Kevin Thompson did everything right. When he finished serving 20 years in the armed forces and found his skills didn't translate to the civilian world, he used the GI Bill to attend college. He liked the sound of an 18-month ITT Tech project management program that assured him he'd have jobs during class and after graduation—"both false," he says now. When ITT Tech collapsed in 2016, no college would honor his credits, and his GI Bill benefits ran out.
"I was left without a degree and loans that I cannot repay," he told Department of Education officials at a hearing July 10. "I am now two classes short of my degree and unable to complete it." Worse, this Navy veteran of 20 years and his family—a wife and three children—have been homeless. Twice.
Thompson is just one of many students duped by for-profit colleges known for making false promises about career potential, swallowing up student loan money, and leaving students with mountains of debt and no useful degrees. Until recently, defrauded students could apply for loan forgiveness. But the Education Department is threatening to roll back that policy, called "borrower defense," as well as "gainful employment" regulations that require colleges to prove their graduates are successful enough to pay back their students loans.
AFT President Randi Weingarten also testified at the July 10 hearing, urging the department to save these regulations that can make all the difference for students caught up in education fraud. "Predatory colleges across the country have financially gutted working people—many of them first-generation college students, veterans and people of color—while offering them the false hope of a good job and a fair wage," she said. "Just about the only thing worse than ripping off students with worthless degrees from for-profit colleges is denying them help to relieve their substantial debt, and allowing the schools to continue to prey on students."
The borrower defense rule, she said, standardizes debt relief for them, and the gainful employment rule prevents ineffective programs from gaining a foothold in the first place.
Read Weingarten's prepared testimony.
Tossing out these policies amounts to "waiving a white flag of surrender to predatory schools that defraud students and offer useless degrees," said Julie Murray of Public Citizen, which is suing the Education Department over the unilateral decision to put the provisions on hold.

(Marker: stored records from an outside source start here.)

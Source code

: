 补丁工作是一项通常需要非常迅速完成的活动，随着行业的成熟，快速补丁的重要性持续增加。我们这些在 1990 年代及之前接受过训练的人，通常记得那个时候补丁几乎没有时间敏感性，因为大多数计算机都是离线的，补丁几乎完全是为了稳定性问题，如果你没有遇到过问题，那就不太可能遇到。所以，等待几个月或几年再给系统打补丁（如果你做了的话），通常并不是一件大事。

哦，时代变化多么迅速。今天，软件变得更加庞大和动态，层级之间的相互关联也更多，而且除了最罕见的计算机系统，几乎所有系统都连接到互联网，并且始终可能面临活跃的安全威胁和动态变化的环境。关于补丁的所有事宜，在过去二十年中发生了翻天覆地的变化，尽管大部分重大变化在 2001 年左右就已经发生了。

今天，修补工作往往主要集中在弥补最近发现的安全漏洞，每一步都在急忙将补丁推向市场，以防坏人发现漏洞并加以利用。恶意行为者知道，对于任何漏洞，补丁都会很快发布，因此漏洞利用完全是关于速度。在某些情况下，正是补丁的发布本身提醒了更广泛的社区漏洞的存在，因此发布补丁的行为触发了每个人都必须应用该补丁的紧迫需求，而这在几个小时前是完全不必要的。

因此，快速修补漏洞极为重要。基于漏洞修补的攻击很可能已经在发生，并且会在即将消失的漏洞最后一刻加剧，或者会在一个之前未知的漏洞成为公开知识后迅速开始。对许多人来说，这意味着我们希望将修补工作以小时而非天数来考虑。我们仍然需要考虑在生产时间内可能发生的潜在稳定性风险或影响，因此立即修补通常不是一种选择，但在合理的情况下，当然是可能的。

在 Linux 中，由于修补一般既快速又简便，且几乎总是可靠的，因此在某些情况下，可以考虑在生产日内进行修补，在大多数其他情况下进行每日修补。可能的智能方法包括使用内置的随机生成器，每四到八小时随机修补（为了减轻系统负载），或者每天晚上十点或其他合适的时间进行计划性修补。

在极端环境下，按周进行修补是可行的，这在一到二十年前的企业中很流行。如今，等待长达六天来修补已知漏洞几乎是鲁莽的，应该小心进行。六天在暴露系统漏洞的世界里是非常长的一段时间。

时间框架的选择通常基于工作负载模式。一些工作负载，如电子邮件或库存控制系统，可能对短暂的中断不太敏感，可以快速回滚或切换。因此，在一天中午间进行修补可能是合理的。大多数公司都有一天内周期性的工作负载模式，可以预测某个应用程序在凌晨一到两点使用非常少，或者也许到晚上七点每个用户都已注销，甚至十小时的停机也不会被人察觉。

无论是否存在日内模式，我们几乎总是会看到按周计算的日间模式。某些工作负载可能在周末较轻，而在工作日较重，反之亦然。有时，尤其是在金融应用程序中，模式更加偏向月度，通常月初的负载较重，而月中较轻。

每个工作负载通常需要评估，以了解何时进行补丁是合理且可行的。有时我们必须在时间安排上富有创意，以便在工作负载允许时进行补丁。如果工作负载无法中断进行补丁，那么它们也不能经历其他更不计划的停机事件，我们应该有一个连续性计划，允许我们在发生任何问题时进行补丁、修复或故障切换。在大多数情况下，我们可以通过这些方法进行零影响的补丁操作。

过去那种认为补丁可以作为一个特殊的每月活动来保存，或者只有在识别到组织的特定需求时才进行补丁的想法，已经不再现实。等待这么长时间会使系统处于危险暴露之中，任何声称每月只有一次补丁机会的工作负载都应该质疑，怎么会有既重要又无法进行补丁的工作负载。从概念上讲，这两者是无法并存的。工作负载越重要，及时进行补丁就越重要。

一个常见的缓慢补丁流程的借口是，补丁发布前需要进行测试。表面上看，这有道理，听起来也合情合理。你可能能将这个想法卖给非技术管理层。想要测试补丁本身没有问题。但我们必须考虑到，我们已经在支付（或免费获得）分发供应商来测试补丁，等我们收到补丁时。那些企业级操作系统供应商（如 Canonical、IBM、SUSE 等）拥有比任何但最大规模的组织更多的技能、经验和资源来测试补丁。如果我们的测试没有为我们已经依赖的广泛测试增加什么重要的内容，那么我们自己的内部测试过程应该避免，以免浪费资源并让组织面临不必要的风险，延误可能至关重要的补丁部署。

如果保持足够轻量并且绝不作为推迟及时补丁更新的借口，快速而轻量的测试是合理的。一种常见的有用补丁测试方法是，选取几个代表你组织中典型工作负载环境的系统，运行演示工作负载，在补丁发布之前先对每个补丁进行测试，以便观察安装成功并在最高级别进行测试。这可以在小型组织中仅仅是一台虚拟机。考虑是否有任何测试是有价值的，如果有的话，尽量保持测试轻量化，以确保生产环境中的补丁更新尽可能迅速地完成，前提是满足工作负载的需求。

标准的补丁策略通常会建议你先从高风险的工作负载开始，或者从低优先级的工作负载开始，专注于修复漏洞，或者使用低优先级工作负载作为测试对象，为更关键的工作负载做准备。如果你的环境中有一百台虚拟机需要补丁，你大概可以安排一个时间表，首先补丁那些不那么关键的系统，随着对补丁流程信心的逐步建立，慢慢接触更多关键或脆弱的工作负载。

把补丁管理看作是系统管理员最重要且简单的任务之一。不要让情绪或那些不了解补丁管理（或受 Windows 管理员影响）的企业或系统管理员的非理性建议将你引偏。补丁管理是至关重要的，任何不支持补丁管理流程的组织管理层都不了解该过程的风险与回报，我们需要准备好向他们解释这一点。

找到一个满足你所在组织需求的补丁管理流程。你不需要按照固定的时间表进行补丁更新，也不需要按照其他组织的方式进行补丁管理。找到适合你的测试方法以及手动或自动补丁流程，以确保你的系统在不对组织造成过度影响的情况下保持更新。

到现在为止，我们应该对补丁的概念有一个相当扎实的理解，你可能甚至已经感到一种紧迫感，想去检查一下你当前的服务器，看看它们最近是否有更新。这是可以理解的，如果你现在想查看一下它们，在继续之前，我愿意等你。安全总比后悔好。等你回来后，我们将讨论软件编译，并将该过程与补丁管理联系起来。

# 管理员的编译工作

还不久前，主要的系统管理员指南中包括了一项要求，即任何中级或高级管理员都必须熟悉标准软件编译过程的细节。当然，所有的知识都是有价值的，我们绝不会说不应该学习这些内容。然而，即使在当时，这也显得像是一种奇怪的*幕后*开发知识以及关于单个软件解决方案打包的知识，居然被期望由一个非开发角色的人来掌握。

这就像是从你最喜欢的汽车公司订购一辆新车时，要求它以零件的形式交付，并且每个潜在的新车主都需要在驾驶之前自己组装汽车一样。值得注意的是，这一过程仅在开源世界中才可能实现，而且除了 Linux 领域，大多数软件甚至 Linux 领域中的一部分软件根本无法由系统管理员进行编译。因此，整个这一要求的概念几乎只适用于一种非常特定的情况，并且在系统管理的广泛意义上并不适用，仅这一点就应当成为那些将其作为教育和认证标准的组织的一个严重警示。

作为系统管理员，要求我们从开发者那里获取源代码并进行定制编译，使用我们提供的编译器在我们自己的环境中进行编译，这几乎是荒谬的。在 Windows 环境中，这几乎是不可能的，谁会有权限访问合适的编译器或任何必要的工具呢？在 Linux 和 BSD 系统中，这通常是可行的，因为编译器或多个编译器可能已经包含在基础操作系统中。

The hearings brought testimony from both sides of the issue as the department decides whether to re-examine the policies in a "negotiated rule-making" process involving committee review and the possible delay, weakening or elimination of current rules. Participants discussed the already-completed negotiations to establish the policies, the nature of gainful employment and how it can be measured, and the impact on not-for-profit private schools, but much of the testimony was about protecting students and taxpayers from fraud.
Some school representatives complained that the regulations are onerous and threaten mom-and-pop institutions serving local populations. But Betsy Mayotte of American Student Assistance, a nonprofit advocacy group for students who need help with school loans, disagreed: "If you are not doing anything wrong, the rule will not result in your school closing."
Among those who testified in favor of borrower defense and gainful employment regulations were representatives of the National Consumer Law Center, Young Invincibles, Americans for Financial Reform, the American Legion, Student Veterans of America, Veterans Education Success, Higher Ed Not Debt and Generation Progress. U.S. Rep. Mark Takano (D-Calif.), who was a public school teacher and a community college trustee, also testified. "I saw for-profits exploit my students' hunger for opportunity," he said, and then reminded the department of its responsibilities. "The Department of Education is not responsible for protecting fraudulent, for-profit companies. It is responsible for protecting students and taxpayers."
In addition to the show of support at the hearing, a group of 19 state attorneys general recently filed a lawsuit against the Department of Education for delaying borrower defense rules with no warning or opportunity to comment; Education Secretary Betsy DeVos suspended the rule last month, days before changes took effect that would have simplified the process of lifting student debt, effectively halting any relief for students who have applied for it.
The department will hold a second hearing in Dallas on July 12 and then will decide whether to move forward with negotiated rule-making or allow the rules to stand.